• What this task involves: From the records below, find each line with the string "docs" and copy it.

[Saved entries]
######

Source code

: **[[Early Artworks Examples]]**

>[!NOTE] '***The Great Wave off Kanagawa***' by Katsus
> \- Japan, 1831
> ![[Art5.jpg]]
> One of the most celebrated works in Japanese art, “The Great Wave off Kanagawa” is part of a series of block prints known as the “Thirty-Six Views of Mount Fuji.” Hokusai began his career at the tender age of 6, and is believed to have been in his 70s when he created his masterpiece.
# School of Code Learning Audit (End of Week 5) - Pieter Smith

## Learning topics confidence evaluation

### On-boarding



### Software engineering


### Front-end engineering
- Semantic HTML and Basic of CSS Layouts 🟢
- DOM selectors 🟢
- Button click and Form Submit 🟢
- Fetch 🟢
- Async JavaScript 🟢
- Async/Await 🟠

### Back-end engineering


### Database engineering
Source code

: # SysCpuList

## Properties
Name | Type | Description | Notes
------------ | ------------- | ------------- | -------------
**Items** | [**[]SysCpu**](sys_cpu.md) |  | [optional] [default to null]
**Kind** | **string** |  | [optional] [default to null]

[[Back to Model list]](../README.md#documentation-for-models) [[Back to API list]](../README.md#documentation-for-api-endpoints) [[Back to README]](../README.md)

######

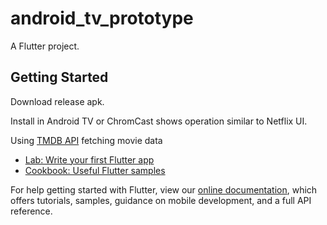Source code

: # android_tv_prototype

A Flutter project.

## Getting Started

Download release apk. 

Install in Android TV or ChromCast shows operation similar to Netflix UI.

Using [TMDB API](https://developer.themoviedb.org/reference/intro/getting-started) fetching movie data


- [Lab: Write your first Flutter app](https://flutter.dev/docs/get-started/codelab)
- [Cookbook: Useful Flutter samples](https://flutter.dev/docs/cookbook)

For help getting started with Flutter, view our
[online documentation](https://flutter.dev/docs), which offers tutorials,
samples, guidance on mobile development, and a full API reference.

######

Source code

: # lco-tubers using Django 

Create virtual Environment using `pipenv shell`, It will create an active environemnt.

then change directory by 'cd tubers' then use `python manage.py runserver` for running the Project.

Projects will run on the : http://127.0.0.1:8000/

######

• Solution to this exercise:
- [Lab: Write your first Flutter app](https://flutter.dev/docs/get-started/codelab)
- [Cookbook: Useful Flutter samples](https://flutter.dev/docs/cookbook)
[online documentation](https://flutter.dev/docs), which offers tutorials,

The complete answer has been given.